--- Extracted material Enclosed Below ---
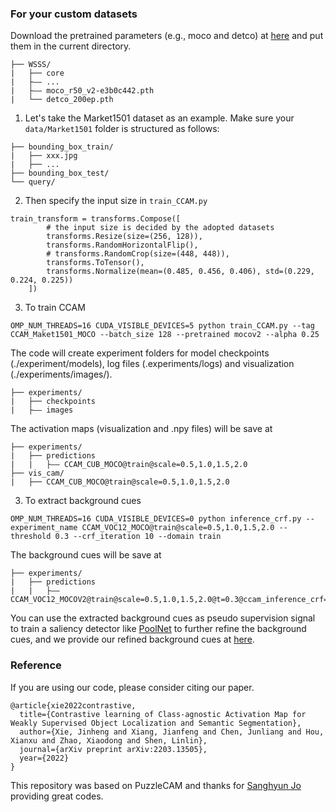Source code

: ### For your custom datasets

Download the pretrained parameters (e.g., moco and detco) at [here](https://drive.google.com/drive/folders/1erzARKq9g02-3pUGhY6-hyGzD-hoty5b?usp=sharing) and put them in the current directory.

```
├── WSSS/
|   ├── core
|   ├—— ...
|   ├—— moco_r50_v2-e3b0c442.pth
|   └── detco_200ep.pth
```

1. Let's take the Market1501 dataset as an example. Make sure your ```data/Market1501``` folder is structured as follows:

```
├── bounding_box_train/ 
|   ├── xxx.jpg
|   ├── ...
├── bounding_box_test/ 
└── query/ 
```

2. Then specify the input size in ```train_CCAM.py```

```
train_transform = transforms.Compose([
        # the input size is decided by the adopted datasets
        transforms.Resize(size=(256, 128)),
        transforms.RandomHorizontalFlip(),
        # transforms.RandomCrop(size=(448, 448)),
        transforms.ToTensor(),
        transforms.Normalize(mean=(0.485, 0.456, 0.406), std=(0.229, 0.224, 0.225))
    ])
```

3. To train CCAM

```
OMP_NUM_THREADS=16 CUDA_VISIBLE_DEVICES=5 python train_CCAM.py --tag CCAM_Maket1501_MOCO --batch_size 128 --pretrained mocov2 --alpha 0.25
```

The code will create experiment folders for model checkpoints (./experiment/models), log files (.experiments/logs) and visualization (./experiments/images/).

```
├── experiments/
|   ├── checkpoints
|   ├—— images
```

The activation maps (visualization and .npy files) will be save at 

```
├── experiments/
|   ├── predictions
|   |   ├—— CCAM_CUB_MOCO@train@scale=0.5,1.0,1.5,2.0
├── vis_cam/
|   ├── CCAM_CUB_MOCO@train@scale=0.5,1.0,1.5,2.0
```

3. To extract background cues

```
OMP_NUM_THREADS=16 CUDA_VISIBLE_DEVICES=0 python inference_crf.py --experiment_name CCAM_VOC12_MOCO@train@scale=0.5,1.0,1.5,2.0 --threshold 0.3 --crf_iteration 10 --domain train
```

The background cues will be save at 

```
├── experiments/
|   ├── predictions
|   |   ├—— CCAM_VOC12_MOCOV2@train@scale=0.5,1.0,1.5,2.0@t=0.3@ccam_inference_crf=10
```

You can use the extracted background cues as pseudo supervision signal to train a saliency detector like [PoolNet](https://github.com/backseason/PoolNet) to further refine the background cues, and we provide our refined background cues at [here](https://drive.google.com/drive/folders/1erzARKq9g02-3pUGhY6-hyGzD-hoty5b).

### Reference

If you are using our code, please consider citing our paper.

```
@article{xie2022contrastive,
  title={Contrastive learning of Class-agnostic Activation Map for Weakly Supervised Object Localization and Semantic Segmentation},
  author={Xie, Jinheng and Xiang, Jianfeng and Chen, Junliang and Hou, Xianxu and Zhao, Xiaodong and Shen, Linlin},
  journal={arXiv preprint arXiv:2203.13505},
  year={2022}
}
```

This repository was based on PuzzleCAM and thanks for [Sanghyun Jo](https://github.com/OFRIN/PuzzleCAM) providing great codes.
--- End of Enclosed Extracted material ---
### Your goal:
Only lines with the string "cues" are wanted; please find each one in the listing and copy it.

### Response box:
3. To extract background cues
The background cues will be save at 
You can use the extracted background cues as pseudo supervision signal to train a saliency detector like [PoolNet](https://github.com/backseason/PoolNet) to further refine the background cues, and we provide our refined background cues at [here](https://drive.google.com/drive/folders/1erzARKq9g02-3pUGhY6-hyGzD-hoty5b).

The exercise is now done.